Super Space Computing = Chess Tourney

 

I’m impressed.  Really impressed.  I think this calls for the first space-based human vs. computer chess tournament. Any takers? Check out what our fine computer scientists and mechanical engineers at Los Alamost National Laboratory are cooking up for us: 

Los Alamos National Laboratory has announced funding of a new space payload which dramatically increases on-orbit computational capabilities. The project is jointly sponsored by the National Nuclear Security Administration’s (NNSA) Office of Nonproliferation Research and Development (NA-22), and the U.S. Department of Defense.

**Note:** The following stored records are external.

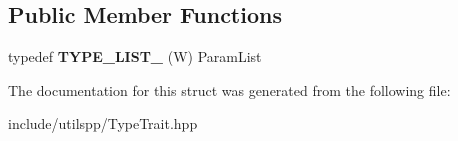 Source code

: \subsection*{Public Member Functions}
\begin{DoxyCompactItemize}
\item 
\hypertarget{structutilspp_1_1PointerOnFunction_3_01V_07_5_08_07W_08_4_a055c55de5f13eacd8d60d5b84c568791}{typedef {\bfseries T\-Y\-P\-E\-\_\-\-L\-I\-S\-T\-\_} (W) Param\-List}\label{structutilspp_1_1PointerOnFunction_3_01V_07_5_08_07W_08_4_a055c55de5f13eacd8d60d5b84c568791}

\end{DoxyCompactItemize}


The documentation for this struct was generated from the following file\-:\begin{DoxyCompactItemize}
\item 
include/utilspp/Type\-Trait.\-hpp\end{DoxyCompactItemize}
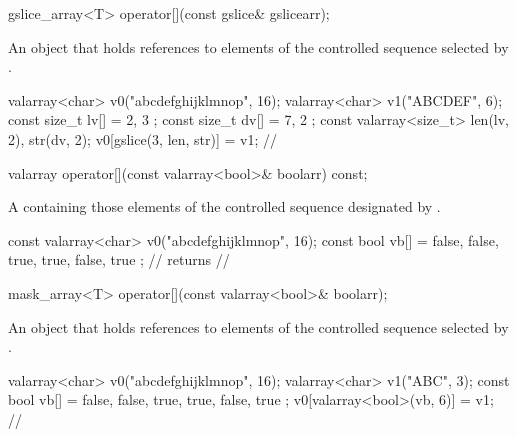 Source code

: %
\begin{itemdecl}
gslice_array<T> operator[](const gslice& gslicearr);
\end{itemdecl}

\begin{itemdescr}
\pnum
\returns An object that holds references to elements of the controlled
sequence selected by . \begin{example}
\begin{codeblock}
valarray<char> v0("abcdefghijklmnop", 16);
valarray<char> v1("ABCDEF", 6);
const size_t lv[] = { 2, 3 };
const size_t dv[] = { 7, 2 };
const valarray<size_t> len(lv, 2), str(dv, 2);
v0[gslice(3, len, str)] = v1;
// 
\end{codeblock}
\end{example}
\end{itemdescr}

%
\begin{itemdecl}
valarray operator[](const valarray<bool>& boolarr) const;
\end{itemdecl}

\begin{itemdescr}
\pnum
\returns A  containing those
elements of the controlled sequence designated by .
\begin{example}
\begin{codeblock}
const valarray<char> v0("abcdefghijklmnop", 16);
const bool vb[] = { false, false, true, true, false, true };
//  returns
// 
\end{codeblock}
\end{example}
\end{itemdescr}

%
\begin{itemdecl}
mask_array<T> operator[](const valarray<bool>& boolarr);
\end{itemdecl}

\begin{itemdescr}
\pnum
\returns An object that holds references to elements of the controlled
sequence selected by . \begin{example}
\begin{codeblock}
valarray<char> v0("abcdefghijklmnop", 16);
valarray<char> v1("ABC", 3);
const bool vb[] = { false, false, true, true, false, true };
v0[valarray<bool>(vb, 6)] = v1;
// 
\end{codeblock}
\end{example}
\end{itemdescr}

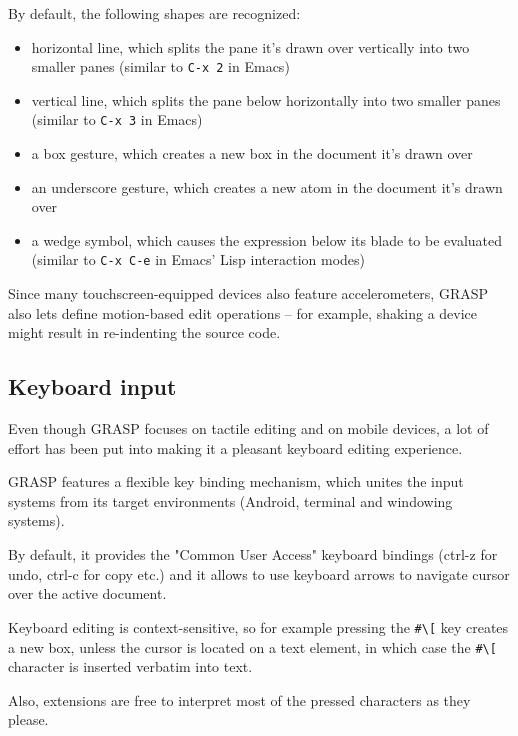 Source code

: \documentclass[sigconf]{acmart}
\begin{document}
By default, the following shapes are recognized:
\begin{itemize}
\item horizontal line, which splits the pane it's
drawn over vertically into two smaller panes
(similar to \texttt{C-x 2} in Emacs)

\item vertical line, which splits the pane below
horizontally into two smaller panes
(similar to \texttt{C-x 3} in Emacs)

\item a box gesture, which creates a new box in the
document it's drawn over

\item an underscore gesture, which creates a new atom
in the document it's drawn over

\item a wedge symbol, which causes the expression
below its blade to be evaluated (similar to
\texttt{C-x C-e} in Emacs' Lisp interaction modes)
\end{itemize}

Since many touchscreen-equipped devices also
feature accelerometers, GRASP also lets define
motion-based edit operations -- for example, shaking
a device might result in re-indenting the source
code.

\subsection{Keyboard input}

Even though GRASP focuses on tactile editing
and on mobile devices, a lot of effort has been
put into making it a pleasant keyboard editing
experience.

GRASP features a flexible key binding mechanism,
which unites the input systems from its target
environments (Android, terminal and windowing
systems).

By default, it provides the "Common User Access"
keyboard bindings (ctrl-z for undo, ctrl-c for copy
etc.) and it allows to use keyboard arrows to
navigate cursor over the active document.

Keyboard editing is context-sensitive, so
for example pressing the \texttt{\#\textbackslash[}
key creates a new box, unless the cursor is located on a text element,
in which case the \texttt{\#\textbackslash[} character is inserted verbatim
into text.

Also, extensions are free to interpret
most of the pressed characters as they please.
\end{document}
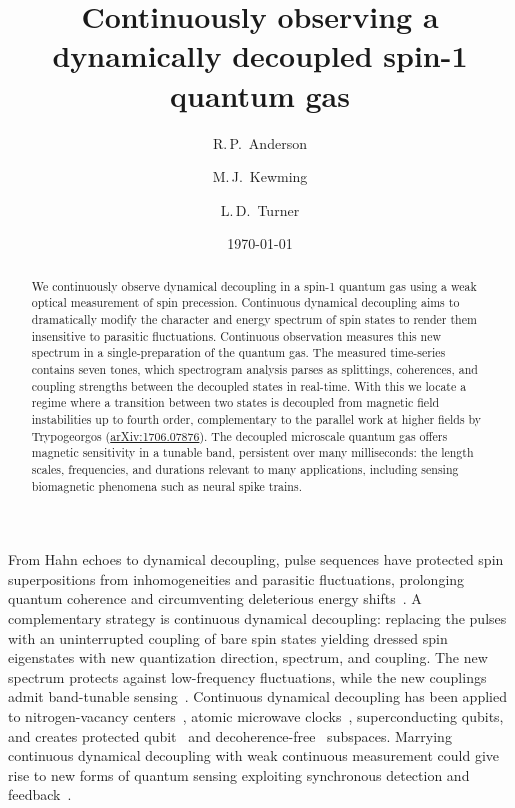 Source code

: \documentclass[aps,prl,reprint,superscriptaddress,floatfix]{revtex4-1}
\begin{document}
\title{Continuously observing a dynamically decoupled spin-1 quantum gas}

\author{R.\,P.~Anderson}
\author{M.\,J.~Kewming}
\author{L.\,D.~Turner}

\date{\today}

\begin{abstract}
We continuously observe dynamical decoupling in a spin-1 quantum gas using a weak optical measurement of spin precession.
Continuous dynamical decoupling aims to dramatically modify the character and energy spectrum of spin states to render them insensitive to parasitic fluctuations. 
Continuous observation measures this new spectrum in a single-preparation of the quantum gas.
The measured time-series contains seven tones, which spectrogram analysis parses as splittings, coherences, and coupling strengths between the decoupled states in real-time.
With this we locate a regime where a transition between two states is decoupled from magnetic field instabilities up to fourth order, complementary to the parallel work at higher fields by Trypogeorgos \etal (\href{https://arxiv.org/abs/1706.07876}{arXiv:1706.07876}).
The decoupled microscale quantum gas offers magnetic sensitivity in a tunable band, persistent over many milliseconds: the length scales, frequencies, and durations relevant to many applications, including sensing biomagnetic phenomena such as neural spike trains.
\end{abstract}

\maketitle

From Hahn echoes to dynamical decoupling, pulse sequences have protected spin superpositions from inhomogeneities and parasitic fluctuations, prolonging quantum coherence and circumventing deleterious energy shifts~\cite{biercuk_optimized_2009,lange_universal_2010,bluhm_dephasing_2011}.
A complementary strategy is continuous dynamical decoupling: replacing the pulses with an uninterrupted coupling of bare spin states yielding dressed spin eigenstates with new quantization direction, spectrum, and coupling.
The new spectrum protects against low-frequency fluctuations, while the new couplings admit band-tunable sensing~\cite{fanchini_continuously_2007}.
Continuous dynamical decoupling has been applied to nitrogen-vacancy centers~\cite{hirose_continuous_2012,loretz_radio-frequency_2013,cai_robust_2012,*cai_long-lived_2012,golter_protecting_2014}, atomic microwave clocks~\cite{kazakov_magic_2015,sarkany_controlling_2014}, superconducting qubits, and creates protected qubit~\cite{aharon_general_2013,baumgart_ultrasensitive_2016} and decoherence-free~\cite{facchi_quantum_2002,*facchi_unification_2004} subspaces.
Marrying continuous dynamical decoupling with weak continuous measurement could give rise to new forms of quantum sensing exploiting synchronous detection and feedback~\cite{vijay_stabilizing_2012}.
\end{document}
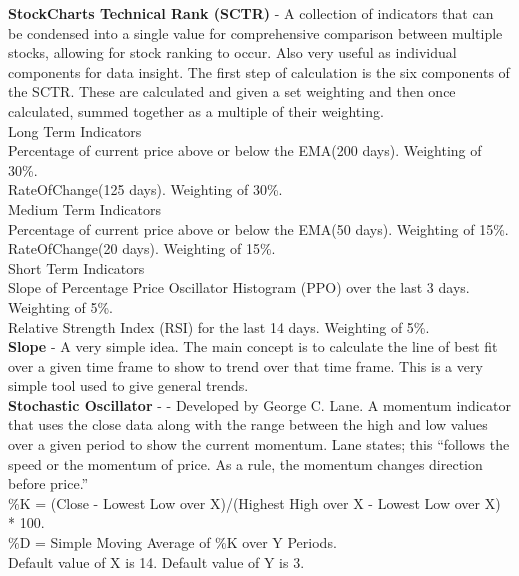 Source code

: \documentclass[conference]{IEEEtran}
\begin{document}

\noindent
\textbf{StockCharts Technical Rank (SCTR)} - A collection of indicators that can be condensed into a single value for comprehensive comparison between multiple stocks, allowing for stock ranking to occur. Also very useful as individual components for data insight. The first step of calculation is the six components of the SCTR. These are calculated and given a set weighting and then once calculated, summed together as a multiple of their weighting. \\

\noindent
Long Term Indicators\\
Percentage of current price above or below the EMA(200 days). Weighting of 30\%. \\
RateOfChange(125 days). Weighting of 30\%. \\

\noindent
Medium Term Indicators\\
Percentage of current price above or below the EMA(50 days). Weighting of 15\%. \\
RateOfChange(20 days). Weighting of 15\%. \\

\noindent
Short Term Indicators\\
Slope of Percentage Price Oscillator Histogram (PPO) over the last 3 days. Weighting of 5\%. \\
Relative Strength Index (RSI) for the last 14 days. Weighting of 5\%. \\

\noindent
\textbf{Slope} - A very simple idea. The main concept is to calculate the line of best fit over a given time frame to show to trend over that time frame. This is a very simple tool used to give general trends.\\

\noindent
\textbf{Stochastic Oscillator} - \cite{Murphy1999} - Developed by George C. Lane. A momentum indicator that uses the close data along with the range between the high and low values over a given period to show the current momentum. Lane states; this ``follows the speed or the momentum of price. As a rule, the momentum changes direction before price.'' \\

\noindent
\%K = (Close - Lowest Low over X)/(Highest High over X - Lowest Low over X) * 100.\\
\%D = Simple Moving Average of \%K over Y Periods. \\
Default value of X is 14. Default value of Y is 3.\\
\end{document}
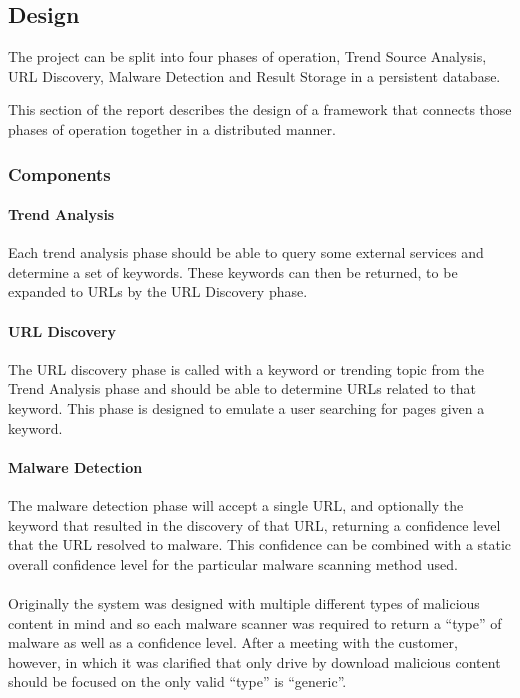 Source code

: \subsection{Design}
The project can be split into four phases of operation, Trend Source Analysis, URL Discovery, Malware Detection and Result Storage in a persistent database.

This section of the report describes the design of a framework that connects those phases of operation together in a distributed manner.

\subsubsection{Components}
\paragraph{Trend Analysis}
Each trend analysis phase should be able to query some external services and determine a set of keywords. These keywords can then be returned, to be expanded to URLs by the URL Discovery phase.

\paragraph{URL Discovery}
The URL discovery phase is called with a keyword or trending topic from the Trend Analysis phase and should be able to determine URLs related to that keyword. This phase is designed to emulate a user searching for pages given a keyword.

\paragraph{Malware Detection}
The malware detection phase will accept a single URL, and optionally the keyword that resulted in the discovery of that URL, returning a confidence level that the URL resolved to malware.  This confidence can be combined with a static overall confidence level for the particular malware scanning method used.

\paragraph{}
Originally the system was designed with multiple different types of malicious content in mind and so each malware scanner was required to return a ``type'' of malware as well as a confidence level. After a meeting with the customer, however, in which it was clarified that only drive by download malicious content should be focused on the only valid ``type'' is ``generic''.

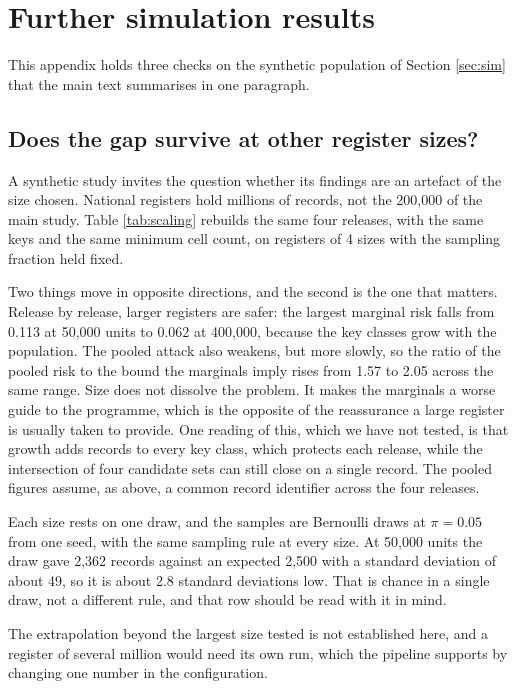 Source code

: \documentclass[11pt,a4paper]{article}
\theoremstyle{plain}
\theoremstyle{definition}
\theoremstyle{definition}
\theoremstyle{plain}
\begin{document}
\section{Further simulation results}\label{app:further}

This appendix holds three checks on the synthetic population of Section
\ref{sec:sim} that the main text summarises in one paragraph.

\subsection{Does the gap survive at other register sizes?}\label{sec:scaling}

A synthetic study invites the question whether its findings are an artefact of
the size chosen. National registers hold millions of records, not the
200{,}000 of the main study. Table \ref{tab:scaling} rebuilds the same four
releases, with the same keys and the same minimum cell count, on registers of
4 sizes with the sampling fraction held fixed.



Two things move in opposite directions, and the second is the one that matters.
Release by release, larger registers are safer: the largest marginal risk falls
from 0.113 at 50{,}000 units to
0.062 at 400{,}000, because the key classes grow
with the population. The pooled attack also weakens, but more slowly, so the
ratio of the pooled risk to the bound the marginals imply rises from
1.57 to 2.05 across the same range. Size does not
dissolve the problem. It makes the marginals a worse guide to the programme,
which is the opposite of the reassurance a large register is usually taken to
provide. One reading of this, which we have not tested, is that growth adds
records to every key class, which protects each release, while the intersection
of four candidate sets can still close on a single record. The pooled figures
assume, as above, a common record identifier across the four releases.

Each size rests on one draw, and the samples are Bernoulli draws at $\pi = 0.05$
from one seed, with the same sampling rule at every size. At 50{,}000 units the
draw gave 2{,}362 records against an expected 2{,}500 with a standard deviation
of about 49, so it is about 2.8 standard deviations low. That is chance in a
single draw, not a different rule, and that row should be read with it in mind.

The extrapolation beyond the largest size tested is not established here, and a
register of several million would need its own run, which the pipeline supports
by changing one number in the configuration.
\end{document}
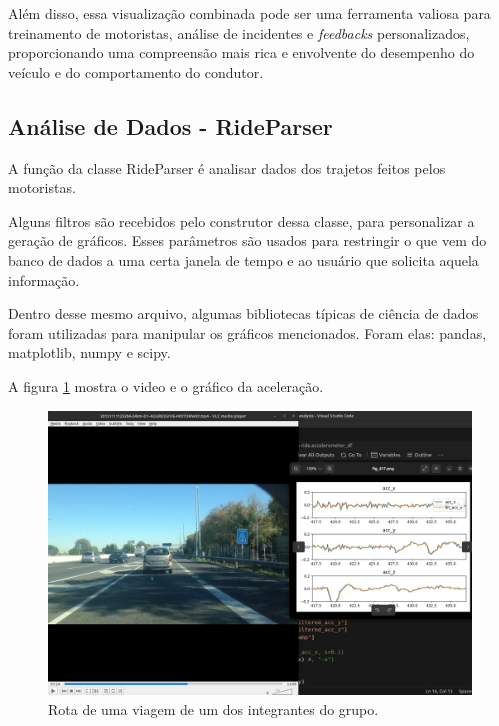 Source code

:     Além disso, essa visualização combinada pode ser uma ferramenta valiosa para treinamento de motoristas, análise de incidentes e \textit{feedbacks} personalizados, proporcionando uma compreensão mais rica e envolvente do desempenho do veículo e do comportamento do condutor.

    \subsection{Análise de Dados - RideParser}\label{rideparser}

    A função da classe RideParser é analisar dados dos trajetos feitos pelos motoristas. 
    
    Alguns filtros são recebidos pelo construtor dessa classe, para personalizar a geração de gráficos. Esses parâmetros são usados para restringir o que vem do banco de dados a uma certa janela de tempo e ao usuário que solicita aquela informação.
    
    Dentro desse mesmo arquivo, algumas bibliotecas típicas de ciência de dados foram utilizadas para manipular os gráficos mencionados. Foram elas: pandas, matplotlib, numpy e scipy.
    
    A figura \ref{fig:rota1integrante} mostra o video e o gráfico da aceleração.
    
    \begin{figure}[hp]
        \centering
        
        \includegraphics[scale=0.3]{figures/rota_integrante.jpg}
        
        \caption{Rota de uma viagem de um dos integrantes do grupo.}
        \label{fig:rota1integrante}
    \end{figure}

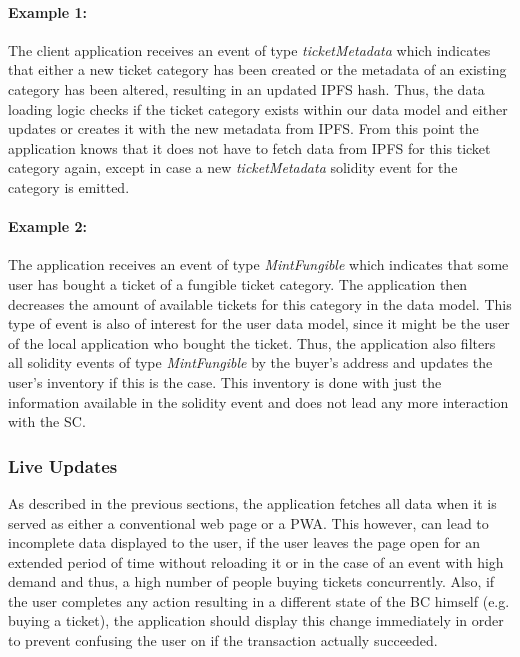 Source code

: \paragraph{Example 1:} The client application receives an event of type \textit{ticketMetadata} which indicates that either a new ticket category has been created or the metadata of an existing category has been altered, resulting in an updated IPFS hash. Thus, the data loading logic checks if the ticket category exists within our data model and either updates or creates it with the new metadata from IPFS. From this point the application knows that it does not have to fetch data from IPFS for this ticket category again, except in case a new \textit{ticketMetadata} solidity event for the category is emitted. 

\paragraph{Example 2:} The application receives an event of type \textit{MintFungible} which indicates that some user has bought a ticket of a fungible ticket category. The application then decreases the amount of available tickets for this category in the data model. This type of event is also of interest for the user data model, since it might be the user of the local application who bought the ticket. Thus, the application also filters all solidity events of type \textit{MintFungible} by the buyer's address and updates the user's inventory if this is the case. This inventory is done with just the information available in the solidity event and does not lead any more interaction with the SC.

\subsubsection{Live Updates}

As described in the previous sections, the application fetches all data when it is served as either a conventional web page or a PWA. This however, can lead to incomplete data displayed to the user, if the user leaves the page open for an extended period of time without reloading it or in the case of an event with high demand and thus, a high number of people buying tickets concurrently. Also, if the user completes any action resulting in a different state of the BC himself (e.g. buying a ticket), the application should display this change immediately in order to prevent confusing the user on if the transaction actually succeeded. 

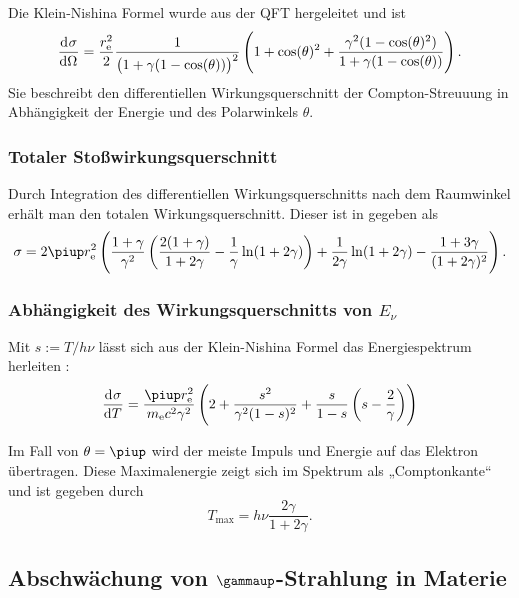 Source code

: \documentclass[11pt, ngerman, fleqn, DIV=15, headinclude, BCOR=2cm]{scrreprt}
\begin{document}
Die Klein-Nishina Formel wurde aus der QFT hergeleitet und ist
\parencite[(2.107)]{Leo/Techniques_Nuclear_Experiments}
\[
    \dod\sigma\Omega =
    \frac{r_\text e^2}2 \frac1{\del{1 + \gamma(1 - \cos(\theta))}^2}
    \del{
        1 + \cos(\theta)^2 + \frac{\gamma^2(1 - \cos(\theta)^2)}{1 + \gamma(1 -
        \cos(\theta))}
    }.
\]
Sie beschreibt den differentiellen Wirkungsquerschnitt der Compton-Streuuung in
Abhängigkeit der Energie und des
Polarwinkels $\theta$.

\subsubsection{Totaler Stoßwirkungsquerschnitt}

Durch Integration des differentiellen Wirkungsquerschnitts nach dem Raumwinkel
erhält man den totalen Wirkungsquerschnitt. Dieser ist in
\parencite[(2.107)]{Leo/Techniques_Nuclear_Experiments} gegeben als
\[
    \sigma = 2 \piup r_\text e^2 \del{
        \frac{1+\gamma}{\gamma^2} \del{
            \frac{2(1+\gamma)}{1+2\gamma} - \frac1\gamma \ln(1+2\gamma)
        }
        + \frac1{2\gamma} \ln(1+2\gamma) - \frac{1+3\gamma}{(1+2\gamma)^2}
    }.
\]

\subsubsection{Abhängigkeit des Wirkungsquerschnitts von $E_\nu$}

Mit $s := T / h \nu$ lässt sich aus der Klein-Nishina Formel das
Energiespektrum herleiten
\parencite[(2.113)]{Leo/Techniques_Nuclear_Experiments}:
\[
    \dod\sigma T =
    \frac{\piup r_\text e^2}{m_\text e c^2 \gamma^2} \del{
        2 + \frac{s^2}{\gamma^2(1 - s)^2} + \frac{s}{1-s} \del{
            s - \frac2\gamma
        }
    }
\]

Im Fall von $\theta = \piup$ wird der meiste Impuls und Energie auf das
Elektron übertragen. Diese Maximalenergie zeigt sich im Spektrum als
„Comptonkante“ und ist gegeben durch
\parencite[(2.114)]{Leo/Techniques_Nuclear_Experiments}
\[
    T_\text{max} = h \nu \frac{2\gamma}{1+2\gamma}.
\]


\subsection{Abschwächung von $\boldsymbol\gammaup$-Strahlung in Materie}
\end{document}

The experimental payload will demonstrate and validate technologies offering more than 1,000 Giga Operations-per-second (GOps) processing capability for Software-Defined Radio (SDR) functions in space. SDR is a technology of interest to the military to support tactical communications and to commercial television and radio broadcasting. The payload computer’s signal-processing capability of 1,000 GOps is approximately the same as supercomputers of the last decade, which occupied 50,000 cubic feet and used 50 kW of power. This new payload, by contrast, is designed to weigh 40 pounds and consume only 80 watts, a performance which is enabled by state-of-the-art, 90-nanometer Virtex-4 silicon-chip technology from Xilinx, Inc.